機嫌よく台所に消えていったヨシノにため息を吐いたシカマルがアリスに目を向けて言う。どうしようか少し悩んだが、ヨシノのあの様子から断るのもどうかと思い一つ頷くと来た廊下を戻っていった。




「ごめんなさいね、せっかくアリス様がいらっしゃったのに大したおもてなしも出来なくて・・・」
「わたくしが急に押しかけたのだからお気になさらないで」

しばらくして出来上がった食事を机に並べながら申し訳なさそうに言うヨシノにアリスはとんでもないと手を振る。三人で席について手を合わせて、そして箸を口に運んだアリスは顔を綻ばせた。
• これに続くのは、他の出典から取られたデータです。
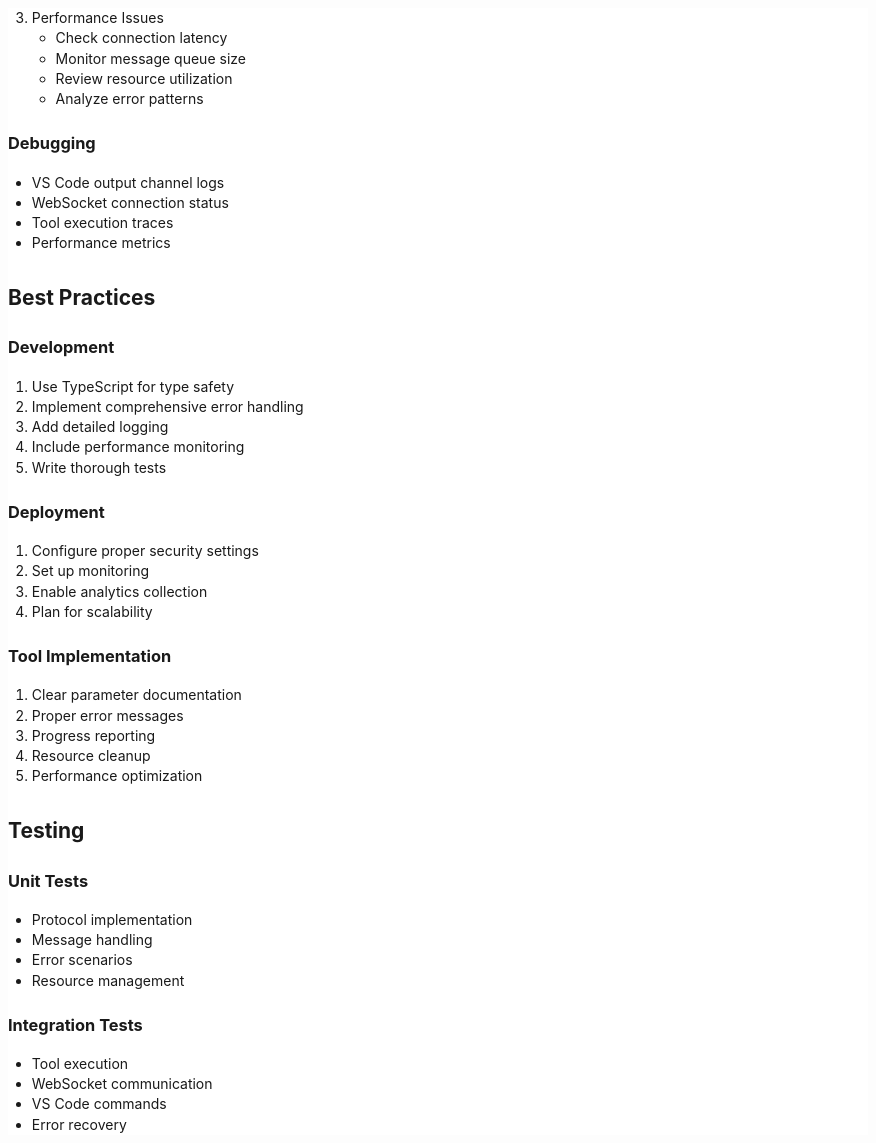 3. Performance Issues
   - Check connection latency
   - Monitor message queue size
   - Review resource utilization
   - Analyze error patterns

### Debugging

- VS Code output channel logs
- WebSocket connection status
- Tool execution traces
- Performance metrics

## Best Practices

### Development

1. Use TypeScript for type safety
2. Implement comprehensive error handling
3. Add detailed logging
4. Include performance monitoring
5. Write thorough tests

### Deployment

1. Configure proper security settings
2. Set up monitoring
3. Enable analytics collection
4. Plan for scalability

### Tool Implementation

1. Clear parameter documentation
2. Proper error messages
3. Progress reporting
4. Resource cleanup
5. Performance optimization

## Testing

### Unit Tests

- Protocol implementation
- Message handling
- Error scenarios
- Resource management

### Integration Tests

- Tool execution
- WebSocket communication
- VS Code commands
- Error recovery
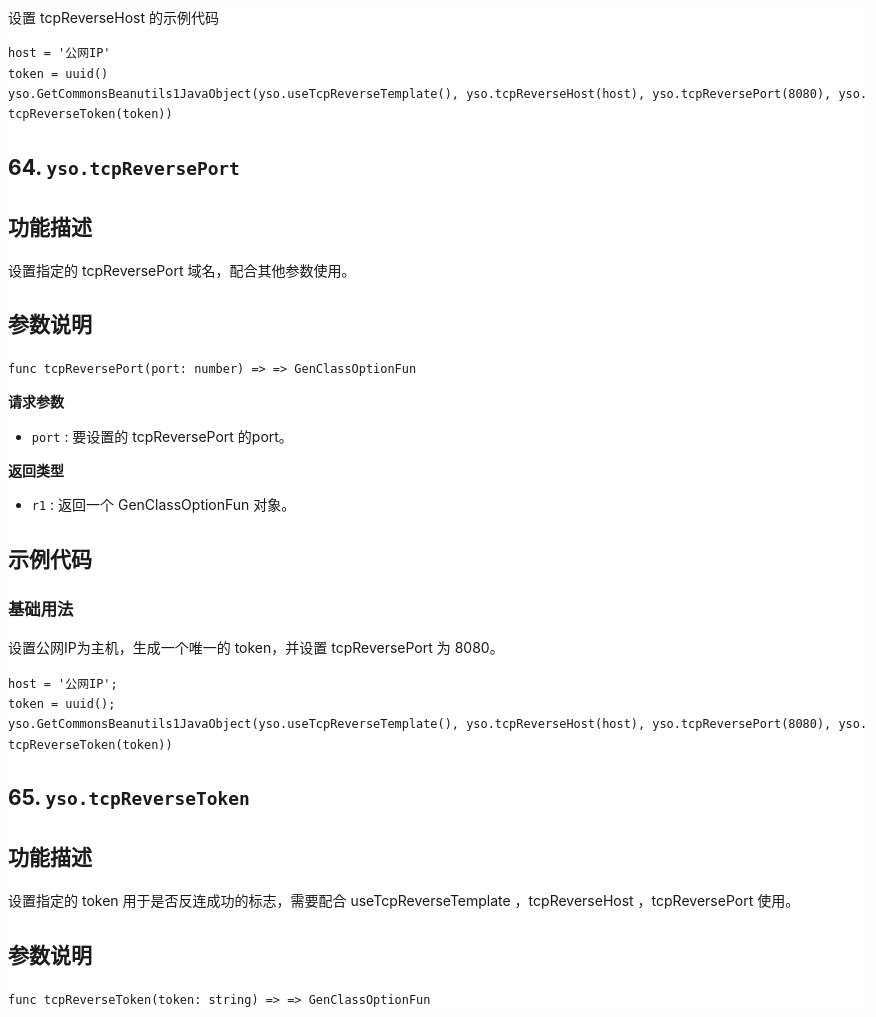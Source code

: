 设置 tcpReverseHost 的示例代码

```yaklang
host = '公网IP'
token = uuid()
yso.GetCommonsBeanutils1JavaObject(yso.useTcpReverseTemplate(), yso.tcpReverseHost(host), yso.tcpReversePort(8080), yso.tcpReverseToken(token))
```

## 64. `yso.tcpReversePort`

## 功能描述

设置指定的 tcpReversePort 域名，配合其他参数使用。

## 参数说明

```
func tcpReversePort(port: number) => => GenClassOptionFun
```

**请求参数**

- `port` : 要设置的 tcpReversePort 的port。

**返回类型**

- `r1` : 返回一个 GenClassOptionFun 对象。

## 示例代码

### 基础用法

设置公网IP为主机，生成一个唯一的 token，并设置 tcpReversePort 为 8080。

```yaklang
host = '公网IP';
token = uuid();
yso.GetCommonsBeanutils1JavaObject(yso.useTcpReverseTemplate(), yso.tcpReverseHost(host), yso.tcpReversePort(8080), yso.tcpReverseToken(token))
```

## 65. `yso.tcpReverseToken`

## 功能描述

设置指定的 token 用于是否反连成功的标志，需要配合 useTcpReverseTemplate ，tcpReverseHost ，tcpReversePort 使用。

## 参数说明

```
func tcpReverseToken(token: string) => => GenClassOptionFun
```
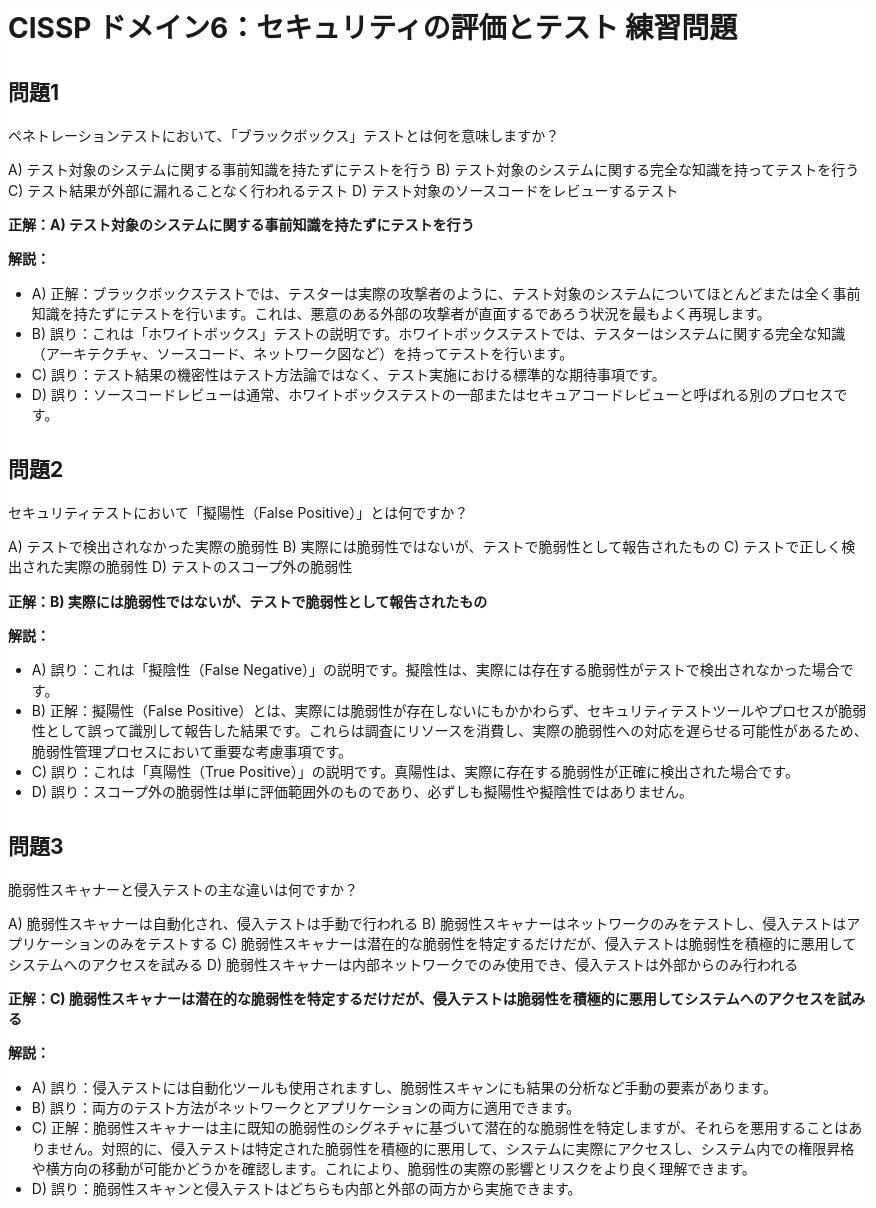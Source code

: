 # CISSP ドメイン6：セキュリティの評価とテスト 練習問題

## 問題1
ペネトレーションテストにおいて、「ブラックボックス」テストとは何を意味しますか？

A) テスト対象のシステムに関する事前知識を持たずにテストを行う
B) テスト対象のシステムに関する完全な知識を持ってテストを行う
C) テスト結果が外部に漏れることなく行われるテスト
D) テスト対象のソースコードをレビューするテスト

**正解：A) テスト対象のシステムに関する事前知識を持たずにテストを行う**

**解説：**
- A) 正解：ブラックボックステストでは、テスターは実際の攻撃者のように、テスト対象のシステムについてほとんどまたは全く事前知識を持たずにテストを行います。これは、悪意のある外部の攻撃者が直面するであろう状況を最もよく再現します。
- B) 誤り：これは「ホワイトボックス」テストの説明です。ホワイトボックステストでは、テスターはシステムに関する完全な知識（アーキテクチャ、ソースコード、ネットワーク図など）を持ってテストを行います。
- C) 誤り：テスト結果の機密性はテスト方法論ではなく、テスト実施における標準的な期待事項です。
- D) 誤り：ソースコードレビューは通常、ホワイトボックステストの一部またはセキュアコードレビューと呼ばれる別のプロセスです。

## 問題2
セキュリティテストにおいて「擬陽性（False Positive）」とは何ですか？

A) テストで検出されなかった実際の脆弱性
B) 実際には脆弱性ではないが、テストで脆弱性として報告されたもの
C) テストで正しく検出された実際の脆弱性
D) テストのスコープ外の脆弱性

**正解：B) 実際には脆弱性ではないが、テストで脆弱性として報告されたもの**

**解説：**
- A) 誤り：これは「擬陰性（False Negative）」の説明です。擬陰性は、実際には存在する脆弱性がテストで検出されなかった場合です。
- B) 正解：擬陽性（False Positive）とは、実際には脆弱性が存在しないにもかかわらず、セキュリティテストツールやプロセスが脆弱性として誤って識別して報告した結果です。これらは調査にリソースを消費し、実際の脆弱性への対応を遅らせる可能性があるため、脆弱性管理プロセスにおいて重要な考慮事項です。
- C) 誤り：これは「真陽性（True Positive）」の説明です。真陽性は、実際に存在する脆弱性が正確に検出された場合です。
- D) 誤り：スコープ外の脆弱性は単に評価範囲外のものであり、必ずしも擬陽性や擬陰性ではありません。

## 問題3
脆弱性スキャナーと侵入テストの主な違いは何ですか？

A) 脆弱性スキャナーは自動化され、侵入テストは手動で行われる
B) 脆弱性スキャナーはネットワークのみをテストし、侵入テストはアプリケーションのみをテストする
C) 脆弱性スキャナーは潜在的な脆弱性を特定するだけだが、侵入テストは脆弱性を積極的に悪用してシステムへのアクセスを試みる
D) 脆弱性スキャナーは内部ネットワークでのみ使用でき、侵入テストは外部からのみ行われる

**正解：C) 脆弱性スキャナーは潜在的な脆弱性を特定するだけだが、侵入テストは脆弱性を積極的に悪用してシステムへのアクセスを試みる**

**解説：**
- A) 誤り：侵入テストには自動化ツールも使用されますし、脆弱性スキャンにも結果の分析など手動の要素があります。
- B) 誤り：両方のテスト方法がネットワークとアプリケーションの両方に適用できます。
- C) 正解：脆弱性スキャナーは主に既知の脆弱性のシグネチャに基づいて潜在的な脆弱性を特定しますが、それらを悪用することはありません。対照的に、侵入テストは特定された脆弱性を積極的に悪用して、システムに実際にアクセスし、システム内での権限昇格や横方向の移動が可能かどうかを確認します。これにより、脆弱性の実際の影響とリスクをより良く理解できます。
- D) 誤り：脆弱性スキャンと侵入テストはどちらも内部と外部の両方から実施できます。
「美味しいわ。やはり母親が作った料理って、自分が作ったものやお店で出てくるものとは違うわね」
「あらあら、お褒めに与り光栄です。息子も主人もそういう事は言ってくれないから嬉しいわ」
「んなこと毎回言ってられるかよ・・・。
 そんなに違うもんか?いや、そりゃ使ってる食材が違うから味は全然違うだろうけど」
「そういう意味ではなくってよ。家庭料理の方が温かみがあるというか・・・着飾ってないという感じかしら。食べるためにある食事という印象ね」
「お前らしい感想だな」

そうして話しながら食事をして食後のお茶もして、二時間ほど経ったところでイタチの点滴注射のバッグがもうすぐ空になることに気付いた。
そろそろ帰らなければ。
玄関まで見送りに来てくれた奈良親子に頭を下げて、アリスは少し早歩きで自宅へ戻っていった。